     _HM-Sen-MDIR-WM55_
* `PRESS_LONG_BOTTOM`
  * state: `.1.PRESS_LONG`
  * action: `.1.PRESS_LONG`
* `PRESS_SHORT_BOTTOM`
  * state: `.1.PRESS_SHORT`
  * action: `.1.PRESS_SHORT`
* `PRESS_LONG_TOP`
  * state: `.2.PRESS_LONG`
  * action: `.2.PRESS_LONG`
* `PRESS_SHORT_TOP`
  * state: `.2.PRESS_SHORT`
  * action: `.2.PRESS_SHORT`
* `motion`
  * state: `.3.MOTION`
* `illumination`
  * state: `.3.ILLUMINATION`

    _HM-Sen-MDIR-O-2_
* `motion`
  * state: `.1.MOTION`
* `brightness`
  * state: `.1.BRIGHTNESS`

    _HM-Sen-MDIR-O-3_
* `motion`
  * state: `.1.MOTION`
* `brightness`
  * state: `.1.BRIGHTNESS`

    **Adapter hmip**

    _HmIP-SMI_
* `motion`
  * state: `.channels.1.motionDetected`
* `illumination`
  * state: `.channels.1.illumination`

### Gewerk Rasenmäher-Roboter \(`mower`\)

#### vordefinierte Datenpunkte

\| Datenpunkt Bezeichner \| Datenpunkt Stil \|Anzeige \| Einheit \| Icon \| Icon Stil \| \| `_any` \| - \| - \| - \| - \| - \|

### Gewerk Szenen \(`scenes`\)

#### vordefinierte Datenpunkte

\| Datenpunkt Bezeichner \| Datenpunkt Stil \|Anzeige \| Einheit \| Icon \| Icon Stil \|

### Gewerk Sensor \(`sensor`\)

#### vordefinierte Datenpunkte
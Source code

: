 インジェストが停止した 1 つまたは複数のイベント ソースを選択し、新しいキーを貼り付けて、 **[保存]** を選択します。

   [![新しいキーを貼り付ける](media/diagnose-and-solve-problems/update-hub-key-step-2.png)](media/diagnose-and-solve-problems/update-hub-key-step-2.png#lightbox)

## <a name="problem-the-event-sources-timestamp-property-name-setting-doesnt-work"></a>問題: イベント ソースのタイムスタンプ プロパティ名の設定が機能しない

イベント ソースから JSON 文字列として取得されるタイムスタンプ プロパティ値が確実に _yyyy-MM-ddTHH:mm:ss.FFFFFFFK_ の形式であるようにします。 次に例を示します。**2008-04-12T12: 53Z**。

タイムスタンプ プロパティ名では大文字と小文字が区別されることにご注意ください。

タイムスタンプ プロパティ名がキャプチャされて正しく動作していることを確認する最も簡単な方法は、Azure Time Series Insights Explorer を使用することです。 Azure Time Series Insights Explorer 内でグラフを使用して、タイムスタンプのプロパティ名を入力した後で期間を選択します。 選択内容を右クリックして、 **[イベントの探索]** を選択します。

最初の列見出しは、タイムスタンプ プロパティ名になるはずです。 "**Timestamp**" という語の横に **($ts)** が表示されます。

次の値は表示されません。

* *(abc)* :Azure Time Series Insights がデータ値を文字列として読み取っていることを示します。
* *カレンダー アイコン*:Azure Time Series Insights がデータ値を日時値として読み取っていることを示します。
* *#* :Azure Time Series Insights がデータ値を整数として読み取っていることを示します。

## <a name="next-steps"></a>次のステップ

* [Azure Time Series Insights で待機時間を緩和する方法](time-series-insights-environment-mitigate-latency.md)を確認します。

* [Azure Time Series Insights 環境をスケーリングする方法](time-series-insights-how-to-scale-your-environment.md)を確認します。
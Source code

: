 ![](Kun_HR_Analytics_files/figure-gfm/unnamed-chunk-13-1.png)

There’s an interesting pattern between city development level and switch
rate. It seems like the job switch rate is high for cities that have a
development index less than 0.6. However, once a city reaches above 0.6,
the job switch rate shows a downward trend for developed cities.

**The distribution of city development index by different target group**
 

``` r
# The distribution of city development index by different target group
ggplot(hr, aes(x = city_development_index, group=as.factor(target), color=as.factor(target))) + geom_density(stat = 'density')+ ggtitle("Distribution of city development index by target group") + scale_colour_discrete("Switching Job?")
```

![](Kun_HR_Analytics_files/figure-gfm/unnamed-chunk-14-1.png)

- - - - -

# Assigned task
Reproduce every record exactly, line by line.

# The answer
     _HM-Sen-MDIR-WM55_
* `PRESS_LONG_BOTTOM`
  * state: `.1.PRESS_LONG`
  * action: `.1.PRESS_LONG`
* `PRESS_SHORT_BOTTOM`
  * state: `.1.PRESS_SHORT`
  * action: `.1.PRESS_SHORT`
* `PRESS_LONG_TOP`
  * state: `.2.PRESS_LONG`
  * action: `.2.PRESS_LONG`
* `PRESS_SHORT_TOP`
  * state: `.2.PRESS_SHORT`
  * action: `.2.PRESS_SHORT`
* `motion`
  * state: `.3.MOTION`
* `illumination`
  * state: `.3.ILLUMINATION`

    _HM-Sen-MDIR-O-2_
* `motion`
  * state: `.1.MOTION`
* `brightness`
  * state: `.1.BRIGHTNESS`

    _HM-Sen-MDIR-O-3_
* `motion`
  * state: `.1.MOTION`
* `brightness`
  * state: `.1.BRIGHTNESS`

    **Adapter hmip**

    _HmIP-SMI_
* `motion`
  * state: `.channels.1.motionDetected`
* `illumination`
  * state: `.channels.1.illumination`

### Gewerk Rasenmäher-Roboter \(`mower`\)

#### vordefinierte Datenpunkte

\| Datenpunkt Bezeichner \| Datenpunkt Stil \|Anzeige \| Einheit \| Icon \| Icon Stil \| \| `_any` \| - \| - \| - \| - \| - \|

### Gewerk Szenen \(`scenes`\)

#### vordefinierte Datenpunkte

\| Datenpunkt Bezeichner \| Datenpunkt Stil \|Anzeige \| Einheit \| Icon \| Icon Stil \|

### Gewerk Sensor \(`sensor`\)

#### vordefinierte Datenpunkte
Source code

: インジェストが停止した 1 つまたは複数のイベント ソースを選択し、新しいキーを貼り付けて、 **[保存]** を選択します。

   [![新しいキーを貼り付ける](media/diagnose-and-solve-problems/update-hub-key-step-2.png)](media/diagnose-and-solve-problems/update-hub-key-step-2.png#lightbox)

## <a name="problem-the-event-sources-timestamp-property-name-setting-doesnt-work"></a>問題: イベント ソースのタイムスタンプ プロパティ名の設定が機能しない

イベント ソースから JSON 文字列として取得されるタイムスタンプ プロパティ値が確実に _yyyy-MM-ddTHH:mm:ss.FFFFFFFK_ の形式であるようにします。 次に例を示します。**2008-04-12T12: 53Z**。

タイムスタンプ プロパティ名では大文字と小文字が区別されることにご注意ください。

タイムスタンプ プロパティ名がキャプチャされて正しく動作していることを確認する最も簡単な方法は、Azure Time Series Insights Explorer を使用することです。 Azure Time Series Insights Explorer 内でグラフを使用して、タイムスタンプのプロパティ名を入力した後で期間を選択します。 選択内容を右クリックして、 **[イベントの探索]** を選択します。

最初の列見出しは、タイムスタンプ プロパティ名になるはずです。 "**Timestamp**" という語の横に **($ts)** が表示されます。

次の値は表示されません。

* *(abc)* :Azure Time Series Insights がデータ値を文字列として読み取っていることを示します。
* *カレンダー アイコン*:Azure Time Series Insights がデータ値を日時値として読み取っていることを示します。
* *#* :Azure Time Series Insights がデータ値を整数として読み取っていることを示します。

## <a name="next-steps"></a>次のステップ

* [Azure Time Series Insights で待機時間を緩和する方法](time-series-insights-environment-mitigate-latency.md)を確認します。

* [Azure Time Series Insights 環境をスケーリングする方法](time-series-insights-how-to-scale-your-environment.md)を確認します。
Source code

: ![](Kun_HR_Analytics_files/figure-gfm/unnamed-chunk-13-1.png)

There’s an interesting pattern between city development level and switch
rate. It seems like the job switch rate is high for cities that have a
development index less than 0.6. However, once a city reaches above 0.6,
the job switch rate shows a downward trend for developed cities.

**The distribution of city development index by different target group**
 

``` r
# The distribution of city development index by different target group
ggplot(hr, aes(x = city_development_index, group=as.factor(target), color=as.factor(target))) + geom_density(stat = 'density')+ ggtitle("Distribution of city development index by target group") + scale_colour_discrete("Switching Job?")
```

![](Kun_HR_Analytics_files/figure-gfm/unnamed-chunk-14-1.png)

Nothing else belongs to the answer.